The majority of dahlias we see today are grown from cuttings or by tuber division, however, some dahlias – known as bedding dahlias – can be grown from seed. These dahlias tend to be smaller and not as hardy as the larger border dahlias, plus they usually do not come true to seed.

Border dahlias are relatively easy to grow. To grow them you will need to obtain tubers. These days many outlets sell two or three tubers in a single packet. Before planting you should enrich the ground by digging in well-rotted manure or compost about two to three weeks before you intend to plant the tubers.

In spring all you need to do is put a tuber in the ground and wait for it to grow. It needs to be planted about 4 inches deep and spaced about 2 to 3 feet apart. As soon as the shoots get 3 to 4 inches high, they get eaten by rabbits, deer and any stray groundhogs that happen by. As soon as you see signs that the shoots are being eaten, it’s time to spray with Liquid Fence or Deer Off. Spraying does nothing for the flower smell, but it keeps the animals away long enough for the shoots to grow more than a foot tall. Once they exceed a foot or so, they don’t generally get eaten.

When they start to grow you will need to stake the plants or they will fall over and get eaten by slugs and snails. It can be quite tedious to stake a lot of dahlias and I’ve found the best way is to use gardener’s twist tie wire. Put a single loop around the stake and make a loose loop around the dahlia stem. Unfortunately, this year Irene came ashore just before I staked the plants so I have a lot of horizontal stems that had to be raised very gently.

In fall, right about now, or just after frost, you need to dig the tubers. If you dig them now, you will be able to label the tubers so that you know which colors will come up next year where you want them. If you leave them until frost hits, the leaves turn black and it is hard to tell what color the flowers were. Next season this leads to planting large patches of similar colored flowers.

When you have dug and labeled all your tubers, snip off the small shoots at the end and wash the dirt off them. Let the tubers dry out and box them for next spring. If you have the space in a greenhouse or cold frame you can start your tubers early and transplant them later.

When you take the tubers out of your storage bin, you should look for an eye on each tuber and cut the tuber from the main clump. You can plant each tuber in a pot and transplant it later. With a large enough greenhouse you can end up with a hundred or more tubers, all of which will end the growing season as a clump of tubers.

If you don’t want to start your tubers early, simply divide them individually – or clumps of two or three – and plant them. I put stakes where I plant them to help locate the tubers after the animals have eaten the tops. I find it is best to put a mulch of some type over the dahlia bed. This keeps the weeds under control while the plantlets are growing.

If you start your outdoor dahlias in early May, you should start to see flowers around the Fourth of July. Each week you delay your planting will mean your flowers will come up a week later.
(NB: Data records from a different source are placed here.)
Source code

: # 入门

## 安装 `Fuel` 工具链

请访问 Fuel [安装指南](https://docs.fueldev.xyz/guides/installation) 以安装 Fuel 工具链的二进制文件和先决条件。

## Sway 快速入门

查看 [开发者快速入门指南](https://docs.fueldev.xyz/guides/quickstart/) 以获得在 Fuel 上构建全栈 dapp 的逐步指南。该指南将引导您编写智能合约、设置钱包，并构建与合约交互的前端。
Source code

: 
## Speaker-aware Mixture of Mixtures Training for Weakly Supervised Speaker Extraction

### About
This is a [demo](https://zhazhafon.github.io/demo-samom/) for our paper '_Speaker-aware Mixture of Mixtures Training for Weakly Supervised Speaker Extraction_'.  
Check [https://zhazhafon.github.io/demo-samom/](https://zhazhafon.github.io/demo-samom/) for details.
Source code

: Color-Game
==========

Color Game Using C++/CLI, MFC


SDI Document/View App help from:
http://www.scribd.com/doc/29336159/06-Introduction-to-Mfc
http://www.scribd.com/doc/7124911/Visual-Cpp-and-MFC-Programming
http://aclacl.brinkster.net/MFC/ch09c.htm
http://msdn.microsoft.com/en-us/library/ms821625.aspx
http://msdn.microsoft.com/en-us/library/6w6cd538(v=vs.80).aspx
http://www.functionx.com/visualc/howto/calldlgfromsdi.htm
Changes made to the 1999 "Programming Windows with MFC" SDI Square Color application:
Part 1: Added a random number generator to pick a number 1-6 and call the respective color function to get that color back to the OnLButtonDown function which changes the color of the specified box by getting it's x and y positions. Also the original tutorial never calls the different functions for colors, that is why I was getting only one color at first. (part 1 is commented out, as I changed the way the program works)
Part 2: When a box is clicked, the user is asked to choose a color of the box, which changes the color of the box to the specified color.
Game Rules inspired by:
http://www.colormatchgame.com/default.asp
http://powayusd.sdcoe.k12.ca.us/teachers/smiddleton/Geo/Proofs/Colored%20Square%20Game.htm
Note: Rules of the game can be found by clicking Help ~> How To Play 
The flowers will continue until frost.

So, what dahlias should you grow?

Giant dahlias can grow to 4 or 5 feet high and give you flowers the size of a dinner plate. Plant them 4 to 5 feet apart in well-fertilized mounds. You will need to stake them or they will blow over easily.

Large dahlias also grow to 4 or 5 feet but their flowers are only 6 to 8 inches in diameter. You should plant them about 4 feet apart.

Medium dahlias grow 3 to 4 feet high and have blooms up to 6 inches in diameter.

You can also get small dahlias that have several 3- to 4-inch flowers on a stem or miniature dahlias that have smaller flowers.

Irrespective of size, there are single flowered, anemone-flowered, collerette, decorative, cactus and semi-cactus flowered, pom-poms and ball dahlias. As their name implies, pom-pom and ball dahlias form tight ball-like flowers. Cactus and semi-cactus flowered dahlias tend to have large spiky flowers, while collerette flowered dahlias have a single ring of petals rather like a daisy. Peony flowered dahlias have two rings of petals, while decorative dahlias have double flowers in what often looks like a large ball of heavily-petaled flowers.

With care you can get years of dahlias from a few tubers. As they expand you will have plenty tubers to spread around to your friends and in the meantime you will be able to enjoy a summer bed of brilliant flowers.